Sloneczniki

Wake Up Sid - przebudzony do miłości

Reżyseria:      Ayan Mukerji (debiut)
Scenariusz:    Ayan Mukerji ("Swades")
Producent:     Karan Johar ("Dostana", "Kal Ho Na Ho")
Zdjęcia:            Anil Mehta ("Kal Ho Na Ho")
Muzyka:        Shankar-Ehsaan-Loy
Obsada:
        Ranbir Kapoor, Konkona Sen Sharma, Supriya Pathak,
                    
Shikha Talsania,  Anupam Kher, Rahul Khanna, Namit
                     Das, Kashmira Shah, Kainaz Motivala,

Premiera:      2009
Oceny:          IMDb 7.4/10, Tamanna 7.6/10

 

Siddarth Mehra (Ranbir Kapoor) przywykł do życia pozbawionego trudu. Jego dewizą jest "Kogo obchodzi jutro, jeśli możemy się dobrze bawić dziś." Specjalnością Sida jest radosne rozkręcanie imprezy
i zawalanie egzaminów w college'u.  Zmartwiony tym ojciec (Anupam Kher) daremnie stara się obietnicą luksusowego auta skusić syna do pracy w swojej firmie.

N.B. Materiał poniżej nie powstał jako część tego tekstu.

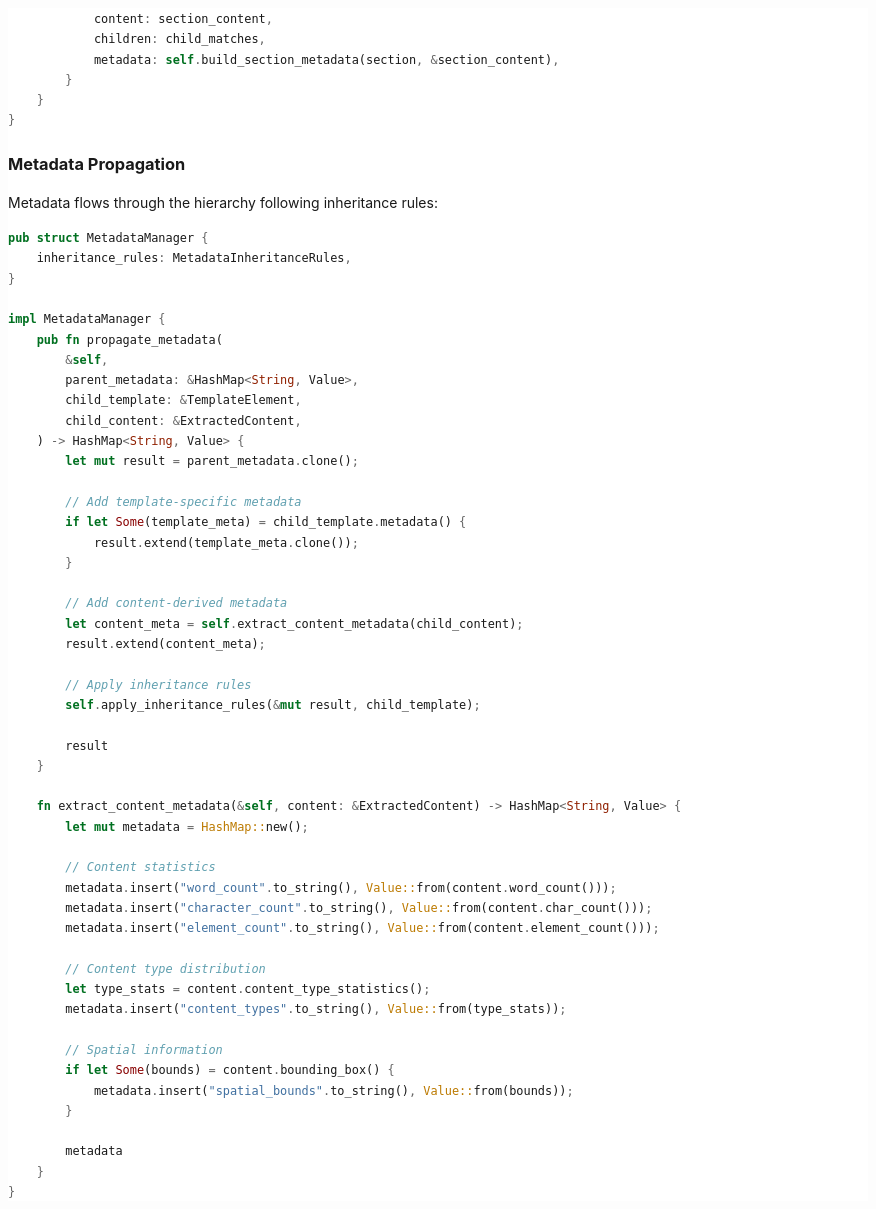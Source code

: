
 ```rust
            content: section_content,
            children: child_matches,
            metadata: self.build_section_metadata(section, &section_content),
        }
    }
}
```

### Metadata Propagation

Metadata flows through the hierarchy following inheritance rules:

```rust
pub struct MetadataManager {
    inheritance_rules: MetadataInheritanceRules,
}

impl MetadataManager {
    pub fn propagate_metadata(
        &self,
        parent_metadata: &HashMap<String, Value>,
        child_template: &TemplateElement,
        child_content: &ExtractedContent,
    ) -> HashMap<String, Value> {
        let mut result = parent_metadata.clone();
        
        // Add template-specific metadata
        if let Some(template_meta) = child_template.metadata() {
            result.extend(template_meta.clone());
        }
        
        // Add content-derived metadata
        let content_meta = self.extract_content_metadata(child_content);
        result.extend(content_meta);
        
        // Apply inheritance rules
        self.apply_inheritance_rules(&mut result, child_template);
        
        result
    }
    
    fn extract_content_metadata(&self, content: &ExtractedContent) -> HashMap<String, Value> {
        let mut metadata = HashMap::new();
        
        // Content statistics
        metadata.insert("word_count".to_string(), Value::from(content.word_count()));
        metadata.insert("character_count".to_string(), Value::from(content.char_count()));
        metadata.insert("element_count".to_string(), Value::from(content.element_count()));
        
        // Content type distribution
        let type_stats = content.content_type_statistics();
        metadata.insert("content_types".to_string(), Value::from(type_stats));
        
        // Spatial information
        if let Some(bounds) = content.bounding_box() {
            metadata.insert("spatial_bounds".to_string(), Value::from(bounds));
        }
        
        metadata
    }
}
```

 Sid wytrzymuje nudę biurową zaledwie przez tydzień.
Między ojcem a synem dochodzi do starcia i urażony Sid wyprowadza się
z domu. Nie mając gdzie się podziać szuka pomocy u Aishy (Konkona Sen Sharma)
zaprzyjaźnionej Bengalki, która wyruszyła z Kalkuty do Mumbaju w poszukiwaniu niezależności.

W domu Aishy okazuje się, że Sid nie może żyć dalej w roli wykorzystującego wszystkich obiboka.  Przyjaźń z dziewczyną zaczyna go zmieniać...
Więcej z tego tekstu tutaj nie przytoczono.